> _To do_:
Would you print the lines below exactly, beginning at the line that has "- [ ] Rendering UI (besides crosshair)" and stopping after the line that has "A BlueHens CTF event."? Only those lines, and no pictures.

##############################

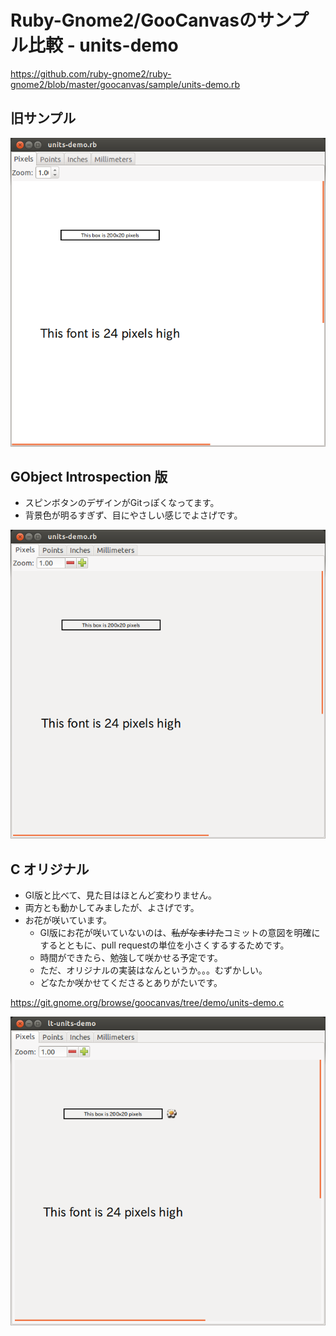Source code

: # Ruby-Gnome2/GooCanvasのサンプル比較 - units-demo

https://github.com/ruby-gnome2/ruby-gnome2/blob/master/goocanvas/sample/units-demo.rb

## 旧サンプル
![units-demo-old-20130328_01](/images/units-demo-old-20130328_01.png)

## GObject Introspection 版

* スピンボタンのデザインがGitっぽくなってます。
* 背景色が明るすぎず、目にやさしい感じでよさげです。 

![units-demo-gi-20130328_02](/images/units-demo-gi-20130328_02.png)

## C オリジナル

* GI版と比べて、見た目はほとんど変わりません。
* 両方とも動かしてみましたが、よさげです。
* お花が咲いています。
  * GI版にお花が咲いていないのは、<del>私がなまけた</del>コミットの意図を明確にするとともに、pull requestの単位を小さくするするためです。
  * 時間ができたら、勉強して咲かせる予定です。
  * ただ、オリジナルの実装はなんというか。。。むずかしい。
  * どなたか咲かせてくださるとありがたいです。

https://git.gnome.org/browse/goocanvas/tree/demo/units-demo.c

![units-demo-c-20130328_03](/images/units-demo-c-20130328_03.png)
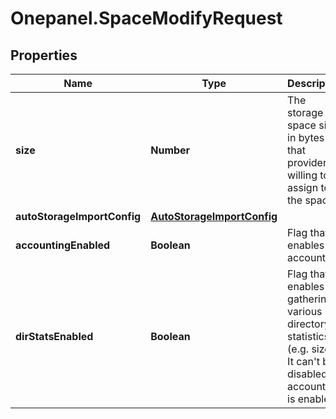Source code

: # Onepanel.SpaceModifyRequest

## Properties
Name | Type | Description | Notes
------------ | ------------- | ------------- | -------------
**size** | **Number** | The storage space size in bytes that provider is willing to assign to the space.  | [optional] 
**autoStorageImportConfig** | [**AutoStorageImportConfig**](AutoStorageImportConfig.md) |  | [optional] 
**accountingEnabled** | **Boolean** | Flag that enables accounting. | [optional] 
**dirStatsEnabled** | **Boolean** | Flag that enables gathering various directory statistics (e.g. size). It can&#39;t be disabled if accounting is enabled.  | [optional] 



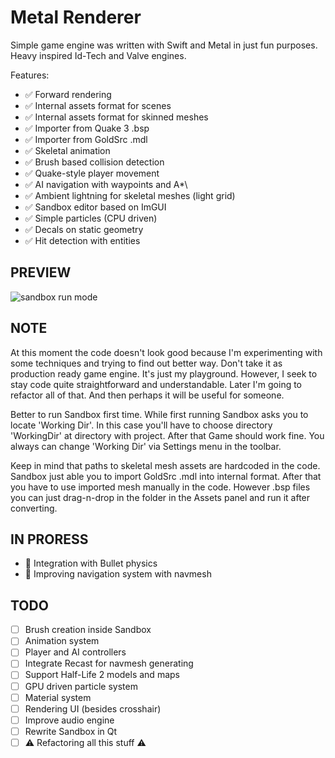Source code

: #  Metal Renderer

Simple game engine was written with Swift and Metal in just fun purposes.
Heavy inspired Id-Tech and Valve engines.

Features:
- ✅ Forward rendering
- ✅ Internal assets format for scenes
- ✅ Internal assets format for skinned meshes
- ✅ Importer from Quake 3 .bsp
- ✅ Importer from GoldSrc .mdl
- ✅ Skeletal animation
- ✅ Brush based collision detection
- ✅ Quake-style player movement
- ✅ AI navigation with waypoints and A\*\
- ✅ Ambient lightning for skeletal meshes (light grid)
- ✅ Sandbox editor based on ImGUI
- ✅ Simple particles (CPU driven)
- ✅ Decals on static geometry
- ✅ Hit detection with entities

## PREVIEW
![sandbox run mode](https://github.com/tanelxen/MetalRenderer/assets/14359330/dec91dfb-033d-4dfd-b9f7-3e746d3f30c1)

## NOTE
At this moment the code doesn't look good because I'm experimenting with some techniques and trying to find out better way.
Don't take it as production ready game engine. It's just my playground. However, I seek to stay code quite straightforward and understandable.
Later I'm going to refactor all of that. And then perhaps it will be useful for someone.

Better to run Sandbox first time. While first running Sandbox asks you to locate 'Working Dir'. In this case you'll have to choose directory 'WorkingDir' at directory with project. After that Game should work fine. You always can change 'Working Dir' via Settings menu in the toolbar.

Keep in mind that paths to skeletal mesh assets are hardcoded in the code. Sandbox just able you to import GoldSrc .mdl into internal format. After that you have to use imported mesh manually in the code. However .bsp files you can just drag-n-drop in the folder in the Assets panel and run it after converting.

## IN PRORESS
- 🚧 Integration with Bullet physics
- 🚧 Improving navigation system with navmesh

## TODO
- [ ] Brush creation inside Sandbox
- [ ] Animation system
- [ ] Player and AI controllers
- [ ] Integrate Recast for navmesh generating
- [ ] Support Half-Life 2 models and maps
- [ ] GPU driven particle system
- [ ] Material system
- [ ] Rendering UI (besides crosshair)
- [ ] Improve audio engine
- [ ] Rewrite Sandbox in Qt
- [ ] ⚠️ Refactoring all this stuff ⚠️
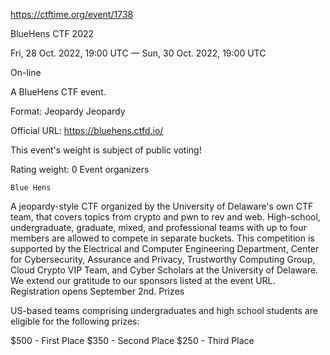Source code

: https://ctftime.org/event/1738

BlueHens CTF 2022

Fri, 28 Oct. 2022, 19:00 UTC — Sun, 30 Oct. 2022, 19:00 UTC 

On-line

A BlueHens CTF event.

Format: Jeopardy Jeopardy

Official URL: https://bluehens.ctfd.io/

This event's weight is subject of public voting!

Rating weight: 0 
Event organizers 

    Blue Hens


A jeopardy-style CTF organized by the University of Delaware's own CTF 
team, that covers topics from crypto and pwn to rev and web. 
High-school, undergraduate, graduate, mixed, and professional teams 
with up to four members are allowed to compete in separate buckets. 
This competition is supported by the Electrical and Computer 
Engineering Department, Center for Cybersecurity, Assurance and 
Privacy, Trustworthy Computing Group, Cloud Crypto VIP Team, and Cyber 
Scholars at the University of Delaware. We extend our gratitude to our 
sponsors listed at the event URL. Registration opens September 2nd.
Prizes

US-based teams comprising undergraduates and high school students are 
eligible for the following prizes:

$500 - First Place
$350 - Second Place
$250 - Third Place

##############################

> _Reply_:
- [ ] Rendering UI (besides crosshair)
- [ ] Improve audio engine
- [ ] Rewrite Sandbox in Qt
- [ ] ⚠️ Refactoring all this stuff ⚠️
Source code

: https://ctftime.org/event/1738

BlueHens CTF 2022

Fri, 28 Oct. 2022, 19:00 UTC — Sun, 30 Oct. 2022, 19:00 UTC 

On-line

A BlueHens CTF event.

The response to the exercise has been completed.